Not just in its governance, but in the city's relationship to the outside world, writ large, because since 1975, Wanda was the face and voice of the city as the first person you'd see or talk to if you contacted the Mayor's office.
The State Journal had a nice piece about her last week, with some photos. Here is the
link.
You'd be surprised at the volume and variety of these contacts. People having no business with the Mayor would call from around the city, or the state, or the country or the world looking for someone to point them in the right direction.
People looking for a phone number, or an address.
Reporters checking a fact or looking for a source.
People of all kinds would walk in: business owners, tourists, elected officials, lost souls, lost kids, friends of friends of friends - - even people with appointments! - - and Wanda would handle the ballet and din and frequent long line with equanimity and aplomb.
All the while answering the phones and interacting with the Mayor and the rest of the staff.
I could never figure out how she did it.
No one could.
I remember walking to the reception area one day and seeing a television reporter sitting silently. I asked if was waiting for someone or needed anything.
"Nope," he said. "I'm just watching Wanda.
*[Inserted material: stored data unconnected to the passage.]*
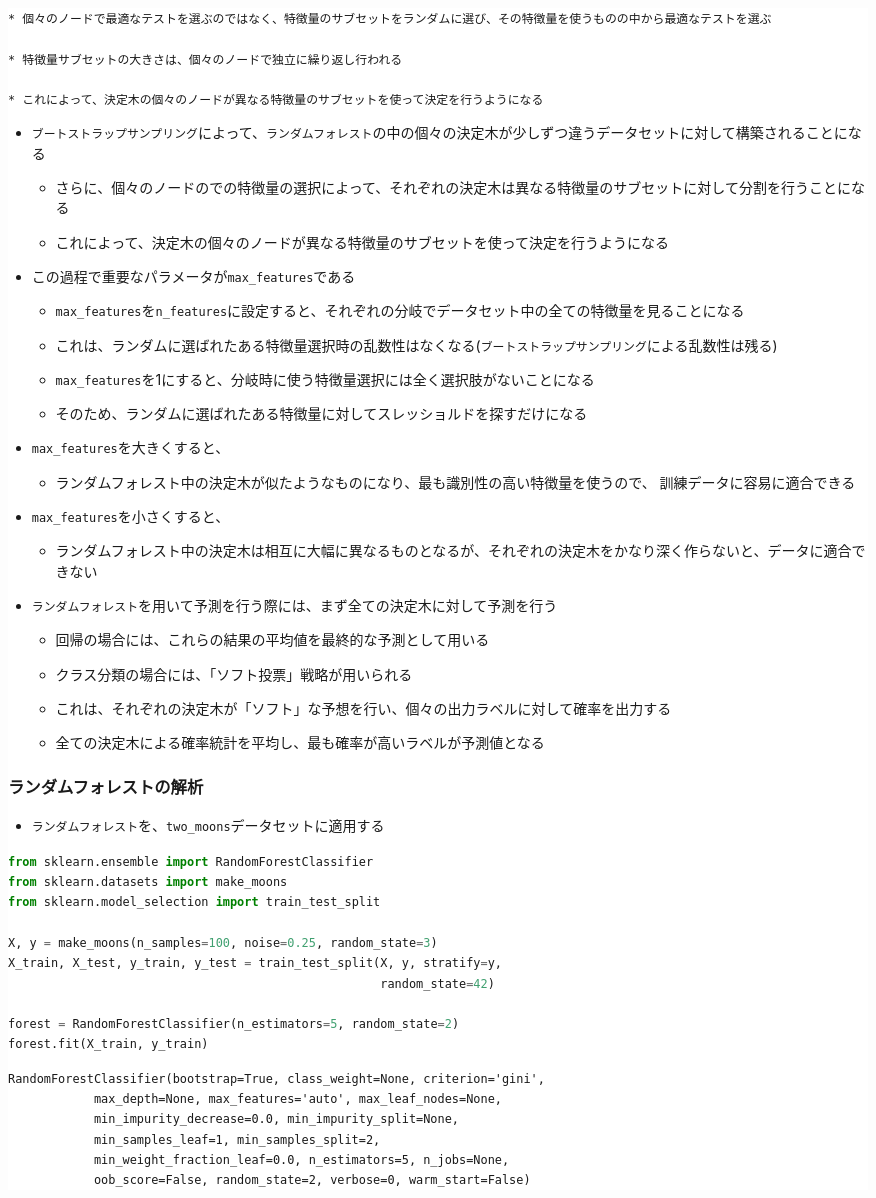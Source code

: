     * 個々のノードで最適なテストを選ぶのではなく、特徴量のサブセットをランダムに選び、その特徴量を使うものの中から最適なテストを選ぶ

    * 特徴量サブセットの大きさは、個々のノードで独立に繰り返し行われる

    * これによって、決定木の個々のノードが異なる特徴量のサブセットを使って決定を行うようになる

* `ブートストラップサンプリング`によって、`ランダムフォレスト`の中の個々の決定木が少しずつ違うデータセットに対して構築されることになる

    * さらに、個々のノードのでの特徴量の選択によって、それぞれの決定木は異なる特徴量のサブセットに対して分割を行うことになる

    * これによって、決定木の個々のノードが異なる特徴量のサブセットを使って決定を行うようになる

* この過程で重要なパラメータが`max_features`である

    * `max_features`を`n_features`に設定すると、それぞれの分岐でデータセット中の全ての特徴量を見ることになる

    * これは、ランダムに選ばれたある特徴量選択時の乱数性はなくなる(`ブートストラップサンプリング`による乱数性は残る)

    * `max_features`を1にすると、分岐時に使う特徴量選択には全く選択肢がないことになる

    * そのため、ランダムに選ばれたある特徴量に対してスレッショルドを探すだけになる

* `max_features`を大きくすると、

    * ランダムフォレスト中の決定木が似たようなものになり、最も識別性の高い特徴量を使うので、 訓練データに容易に適合できる

* `max_features`を小さくすると、

    * ランダムフォレスト中の決定木は相互に大幅に異なるものとなるが、それぞれの決定木をかなり深く作らないと、データに適合できない

* `ランダムフォレスト`を用いて予測を行う際には、まず全ての決定木に対して予測を行う

    * 回帰の場合には、これらの結果の平均値を最終的な予測として用いる

    * クラス分類の場合には、「ソフト投票」戦略が用いられる

    * これは、それぞれの決定木が「ソフト」な予想を行い、個々の出力ラベルに対して確率を出力する

    * 全ての決定木による確率統計を平均し、最も確率が高いラベルが予測値となる

### ランダムフォレストの解析

* `ランダムフォレスト`を、`two_moons`データセットに適用する


```python
from sklearn.ensemble import RandomForestClassifier
from sklearn.datasets import make_moons
from sklearn.model_selection import train_test_split

X, y = make_moons(n_samples=100, noise=0.25, random_state=3)
X_train, X_test, y_train, y_test = train_test_split(X, y, stratify=y,
                                                    random_state=42)

forest = RandomForestClassifier(n_estimators=5, random_state=2)
forest.fit(X_train, y_train)
```




    RandomForestClassifier(bootstrap=True, class_weight=None, criterion='gini',
                max_depth=None, max_features='auto', max_leaf_nodes=None,
                min_impurity_decrease=0.0, min_impurity_split=None,
                min_samples_leaf=1, min_samples_split=2,
                min_weight_fraction_leaf=0.0, n_estimators=5, n_jobs=None,
                oob_score=False, random_state=2, verbose=0, warm_start=False)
In amazement."
Wanda quickly became invaluable in staff meetings because she knew and could work her way/our way through all the official, off-site and behind-the-scenes lines of communications and paths to a problem's source or solution.
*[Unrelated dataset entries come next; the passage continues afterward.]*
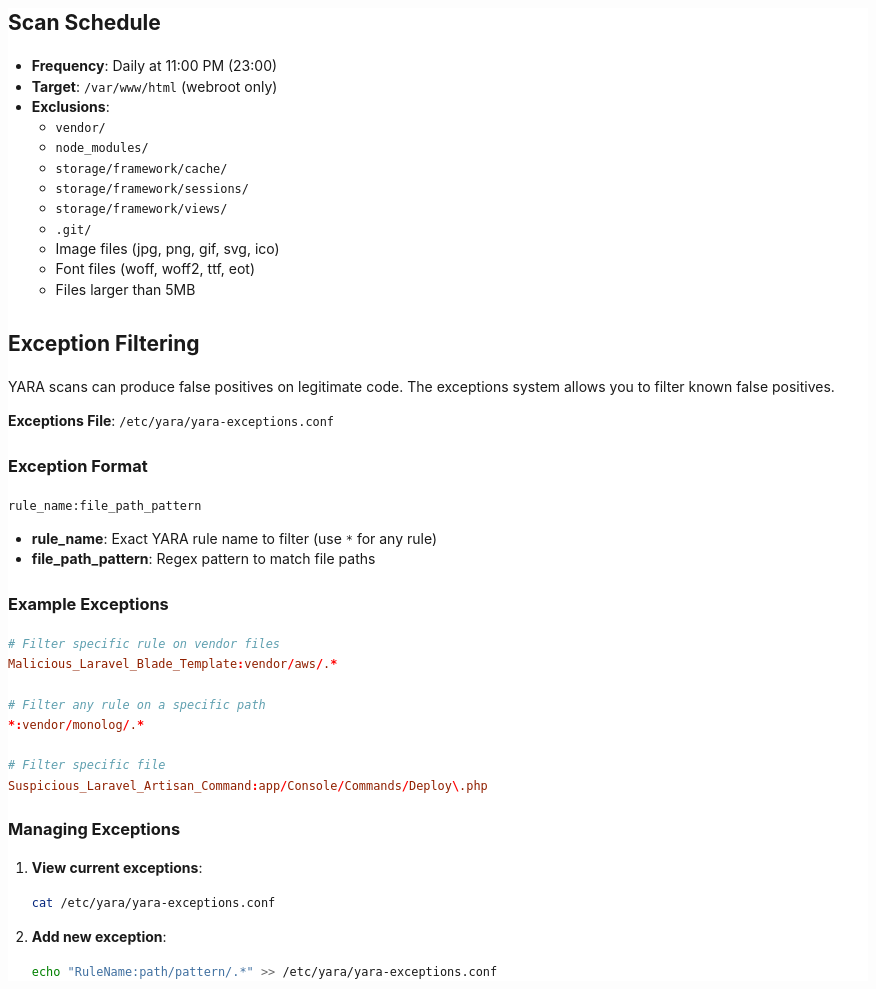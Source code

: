 ## Scan Schedule

- **Frequency**: Daily at 11:00 PM (23:00)
- **Target**: `/var/www/html` (webroot only)
- **Exclusions**:
  - `vendor/`
  - `node_modules/`
  - `storage/framework/cache/`
  - `storage/framework/sessions/`
  - `storage/framework/views/`
  - `.git/`
  - Image files (jpg, png, gif, svg, ico)
  - Font files (woff, woff2, ttf, eot)
  - Files larger than 5MB

## Exception Filtering

YARA scans can produce false positives on legitimate code. The exceptions system allows you to filter known false positives.

**Exceptions File**: `/etc/yara/yara-exceptions.conf`

### Exception Format

```
rule_name:file_path_pattern
```

- **rule_name**: Exact YARA rule name to filter (use `*` for any rule)
- **file_path_pattern**: Regex pattern to match file paths

### Example Exceptions

```conf
# Filter specific rule on vendor files
Malicious_Laravel_Blade_Template:vendor/aws/.*

# Filter any rule on a specific path
*:vendor/monolog/.*

# Filter specific file
Suspicious_Laravel_Artisan_Command:app/Console/Commands/Deploy\.php
```

### Managing Exceptions

1. **View current exceptions**:
   ```bash
   cat /etc/yara/yara-exceptions.conf
   ```

2. **Add new exception**:
   ```bash
   echo "RuleName:path/pattern/.*" >> /etc/yara/yara-exceptions.conf
   ```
And her judgement was impeccable: I never heard anyone say, "Wanda got that wrong," or "Wanda really botched that."
It's impossible to say how many people Wanda has helped with good information or solid advice or the shortest, best right route through a bureaucracy in the City-County Building, or at the Capitol, or in a Congressional office in Washington, DC.
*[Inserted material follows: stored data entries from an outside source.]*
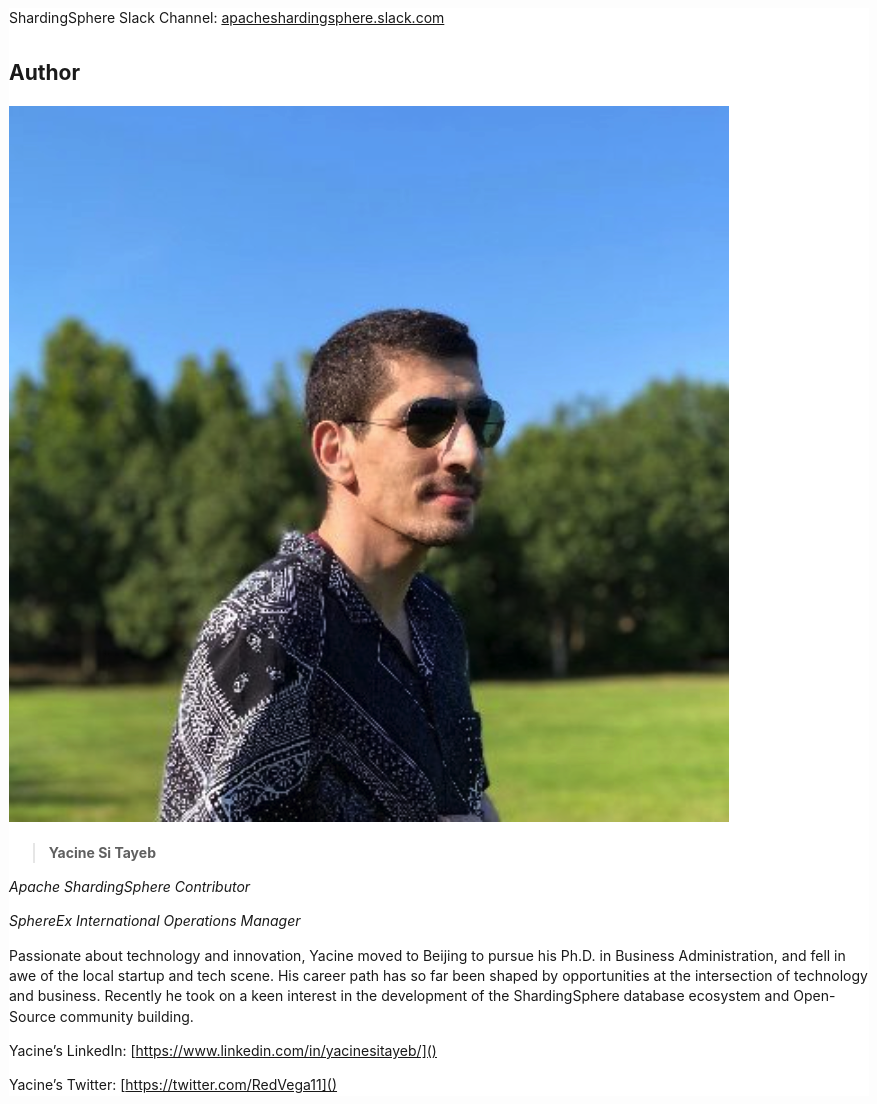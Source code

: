 ShardingSphere Slack Channel: [apacheshardingsphere.slack.com]()

## Author

![](../../static/img/Blog_24_img_5_Yachine_Photo.png)

> **Yacine Si Tayeb**

*Apache ShardingSphere Contributor*

*SphereEx International Operations Manager*

Passionate about technology and innovation, Yacine moved to Beijing to pursue his Ph.D. in Business Administration, and fell in awe of the local startup and tech scene. His career path has so far been shaped by opportunities at the intersection of technology and business. Recently he took on a keen interest in the development of the ShardingSphere database ecosystem and Open-Source community building.

Yacine’s LinkedIn: [https://www.linkedin.com/in/yacinesitayeb/]()

Yacine’s Twitter: [https://twitter.com/RedVega11]()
Or how many people's days Wanda made brighter with a smile, or "take care, Sweetie."
So if you want to see Wanda one last time in her element, do it Monday because that's her last day running that show.
They're having a party for her at the Frank Lloyd Wright Center Thursday afternoon, and if I were advising local businesses or government officials or agencies that would benefit from bringing on or consulting with Madison's Institutional Memory, I'd make sure I went to that event, made my pitch and got my business card in her hand.
Wanda told me she wants to take it easy and spend more time with her family and see more of the world.
Which she certainly has coming.
But people looking for talent and competency and spirit and leadership will always find their way to talent and expertise, so they are going to beat a path to her door like executives who heard that Jodie Foster was looking for a new project or Mariano Rivera was available for a front-office position.
I've been gone from Madison and the Mayor's office for a long, long time, yet when I think of my time there I remain greatful that I was one of Wanda's co-workers and stayed in touch with her.
You don't get too many chances like that in this life.